文献の選択基準として、(1) バーシカンV3の遺伝子構造、スプライシング機構、またはタンパク質構造に関する研究、(2) V3の強制発現 (gain-of-function) またはノックダウン (loss-of-function) を用いたin vitroおよびin vivoの実験モデル、(3) 血管疾患、炎症性疾患、または悪性腫瘍におけるV3の発現と機能に関する研究、(4) 組織工学 (血管や皮膚の再生) におけるV3の応用に関する研究、を含めた。一方、V3に関する具体的な言及がない一般的なバーシカンの研究や、重複するデータを含む文献は除外した。
データの統合にあたっては、著者らの研究グループ (Wight、Day、Merrileesら) が長年にわたり蓄積してきた実験データ (レトロウイルスベクターを用いた遺伝子導入実験、ウサギ頸動脈バルーン傷害モデル、Costello症候群患者由来線維芽細胞を用いた実験など) を中心に、他グループから報告された知見を相補的に組み合わせた。

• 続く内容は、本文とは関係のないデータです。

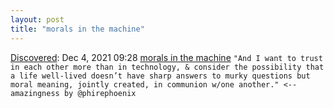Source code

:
 ```yaml
---
layout: post
title: "morals in the machine"
---
```

[Discovered](http://rolandtanglao.com/2020/07/29/p1-blogthis-checkvist-list-links-to-blog/): Dec 4, 2021 09:28 [morals in the machine](https://www.phirephoenix.com/blog/2021-11-30/ethics) `"And I want to trust in each other more than in technology, & consider the possibility that a life well-lived doesn’t have sharp answers to murky questions but moral meaning, jointly created, in communion w/one another." <-- amazingness by @phirephoenix`
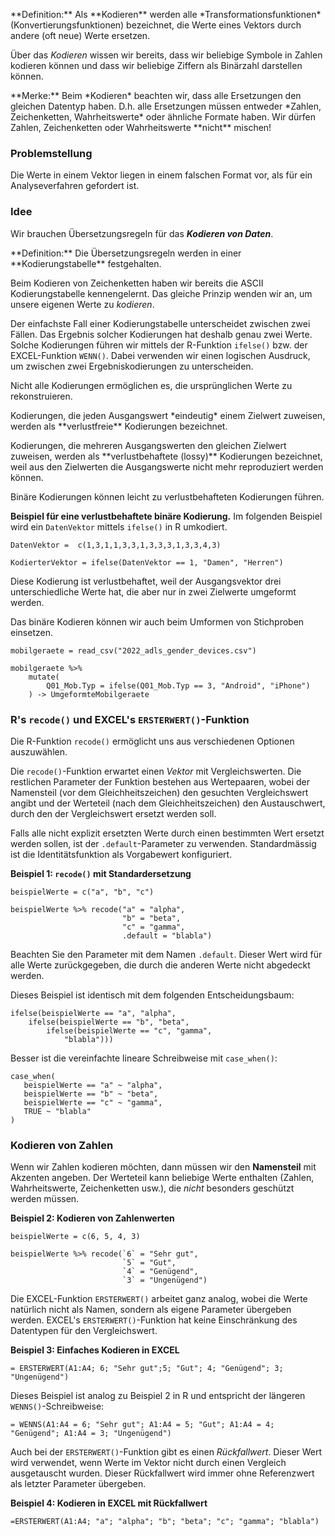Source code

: <p class="alert alert-primary" markdown="1">
**Definition:** Als **Kodieren** werden alle *Transformationsfunktionen* (Konvertierungsfunktionen) bezeichnet, die Werte eines Vektors durch andere (oft neue) Werte ersetzen.
</p> 

Über das *Kodieren* wissen wir bereits, dass wir beliebige Symbole in Zahlen kodieren können und dass wir beliebige Ziffern als Binärzahl darstellen können. 

<p class="alert alert-success" markdown="1">
**Merke:** Beim *Kodieren* beachten wir, dass alle Ersetzungen den gleichen Datentyp haben. D.h. alle Ersetzungen müssen entweder *Zahlen, Zeichenketten, Wahrheitswerte* oder ähnliche Formate haben. Wir dürfen Zahlen, Zeichenketten oder Wahrheitswerte **nicht** mischen!
</p>

### Problemstellung

Die Werte in einem Vektor liegen in einem falschen Format vor, als für ein Analyseverfahren gefordert ist.

### Idee

Wir brauchen Übersetzungsregeln für das ***Kodieren von Daten***. 

<p class="alert alert-primary" markdown="1">
**Definition:** Die Übersetzungsregeln werden in einer **Kodierungstabelle** festgehalten.
</p>

Beim Kodieren von Zeichenketten haben wir bereits die ASCII Kodierungstabelle kennengelernt. Das gleiche Prinzip wenden wir an, um unsere eigenen Werte zu *kodieren*.

Der einfachste Fall einer Kodierungstabelle unterscheidet zwischen zwei Fällen. Das Ergebnis solcher Kodierungen hat deshalb genau zwei Werte. Solche Kodierungen führen wir mittels der R-Funktion `ifelse()` bzw. der EXCEL-Funktion `WENN()`. Dabei verwenden wir einen logischen Ausdruck, um zwischen zwei Ergebniskodierungen zu unterscheiden. 

<p class="alert alert-warning" markdown="1">
Nicht alle Kodierungen ermöglichen es, die ursprünglichen Werte zu rekonstruieren.
</p>

<p class="alert alert-primary" markdown="1">
Kodierungen, die jeden Ausgangswert *eindeutig* einem Zielwert zuweisen, werden als **verlustfreie** Kodierungen bezeichnet. 
</p>

<p class="alert alert-primary" markdown="1">
Kodierungen, die mehreren Ausgangswerten den gleichen Zielwert zuweisen, werden als **verlustbehaftete (lossy)** Kodierungen bezeichnet, weil aus den Zielwerten die Ausgangswerte nicht mehr reproduziert werden können.
</p>

<p class="alert alert-warning" markdown="1">
Binäre Kodierungen können leicht zu verlustbehafteten Kodierungen führen. 
</p>

**Beispiel für eine verlustbehaftete binäre Kodierung.**  Im folgenden Beispiel wird ein `DatenVektor` mittels `ifelse()` in R umkodiert.

```
DatenVektor =  c(1,3,1,1,3,3,1,3,3,3,1,3,3,4,3) 

KodierterVektor = ifelse(DatenVektor == 1, "Damen", "Herren") 
```

Diese Kodierung ist verlustbehaftet, weil der Ausgangsvektor drei unterschiedliche Werte hat, die aber nur in zwei Zielwerte umgeformt werden. 

Das binäre Kodieren können wir auch beim Umformen von Stichproben einsetzen. 

```
mobilgeraete = read_csv("2022_adls_gender_devices.csv")

mobilgeraete %>% 
    mutate(
        Q01_Mob.Typ = ifelse(Q01_Mob.Typ == 3, "Android", "iPhone")
    ) -> UmgeformteMobilgeraete
```

### R's `recode()` und EXCEL's `ERSTERWERT()`-Funktion

Die R-Funktion `recode()` ermöglicht uns aus verschiedenen Optionen auszuwählen.

Die `recode()`-Funktion erwartet einen *Vektor* mit Vergleichswerten. Die restlichen Parameter der Funktion bestehen aus Wertepaaren, wobei der Namensteil (vor dem Gleichheitszeichen) den gesuchten Vergleichswert angibt und der Werteteil (nach dem Gleichheitszeichen) den Austauschwert, durch den der Vergleichswert ersetzt werden soll. 

Falls alle nicht explizit ersetzten Werte durch einen bestimmten Wert ersetzt werden sollen, ist der `.default`-Parameter zu verwenden.  Standardmässig ist die Identitätsfunktion als Vorgabewert konfiguriert.

**Beispiel 1: `recode()` mit Standardersetzung**

```
beispielWerte = c("a", "b", "c")

beispielWerte %>% recode("a" = "alpha",
                         "b" = "beta",
                         "c" = "gamma",
                         .default = "blabla") 
```

Beachten Sie den Parameter mit dem Namen `.default`. Dieser Wert wird für alle Werte zurückgegeben, die durch die anderen Werte nicht abgedeckt werden. 

Dieses Beispiel ist identisch mit dem folgenden Entscheidungsbaum: 

```
ifelse(beispielWerte == "a", "alpha", 
    ifelse(beispielWerte == "b", "beta",
        ifelse(beispielWerte == "c", "gamma", 
            "blabla")))
```

Besser ist die vereinfachte lineare Schreibweise mit `case_when()`:

```
case_when(
   beispielWerte == "a" ~ "alpha", 
   beispielWerte == "b" ~ "beta",
   beispielWerte == "c" ~ "gamma", 
   TRUE ~ "blabla"
)
```

### Kodieren von Zahlen

Wenn wir Zahlen kodieren möchten, dann müssen wir den **Namensteil** mit Akzenten angeben. Der Werteteil kann beliebige Werte enthalten (Zahlen, Wahrheitswerte, Zeichenketten usw.), die *nicht* besonders geschützt werden müssen. 

**Beispiel 2: Kodieren von Zahlenwerten**

```
beispielWerte = c(6, 5, 4, 3)

beispielWerte %>% recode(`6` = "Sehr gut", 
                         `5` = "Gut", 
                         `4` = "Genügend", 
                         `3` = "Ungenügend")
```

Die EXCEL-Funktion `ERSTERWERT()` arbeitet ganz analog, wobei die Werte natürlich nicht als Namen, sondern als eigene Parameter übergeben werden. EXCEL's `ERSTERWERT()`-Funktion hat keine Einschränkung des Datentypen für den Vergleichswert.

**Beispiel 3: Einfaches Kodieren in EXCEL**

```
= ERSTERWERT(A1:A4; 6; "Sehr gut";5; "Gut"; 4; "Genügend"; 3; "Ungenügend")
```

Dieses Beispiel ist analog zu Beispiel 2 in R und entspricht der längeren `WENNS()`-Schreibweise: 

```
= WENNS(A1:A4 = 6; "Sehr gut"; A1:A4 = 5; "Gut"; A1:A4 = 4; "Genügend"; A1:A4 = 3; "Ungenügend")
```

Auch bei der `ERSTERWERT()`-Funktion gibt es einen *Rückfallwert*. Dieser Wert wird verwendet, wenn Werte im Vektor nicht durch einen Vergleich ausgetauscht wurden. Dieser Rückfallwert wird immer ohne Referenzwert als letzter Parameter übergeben.

**Beispiel 4: Kodieren in EXCEL mit Rückfallwert**

```
=ERSTERWERT(A1:A4; "a"; "alpha"; "b"; "beta"; "c"; "gamma"; "blabla")
```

また、基礎研究における統計的信頼性を評価するため、各文献で用いられた統計解析手法についても検証した。具体的には、細胞増殖や遊走、遺伝子発現量の比較において、2群間の比較にはStudent’s t-test (t検定) またはMann-Whitney U-test (マン・ホイットニーのU検定) が、多群間比較にはANOVA (分散分析) およびその後の事後検定が適切に適用されているかを確認した。さらに、腫瘍モデルにおける生存率の解析にはKaplan-Meier (カプラン・マイヤー) 法およびlog-rank (ログランク) テストが、頻度データの解析にはFisher’s exact test (フィッシャーの直接確率検定) が用いられていることを確認した。
さらに、実験で使用された細胞株や動物モデルの識別子 (identifier) についても整理した。具体的には、NIH 3T3 (マウス線維芽細胞株)、A549 (ヒト肺がん細胞株)、HEK293T (ヒト胎児尿生殖器由来細胞株) などの細胞株、およびC57BL/6J (マウス系統) やNew Zealand White (ウサギ系統) などの実験動物モデルにおけるV3の機能解析データを統合的に解析した。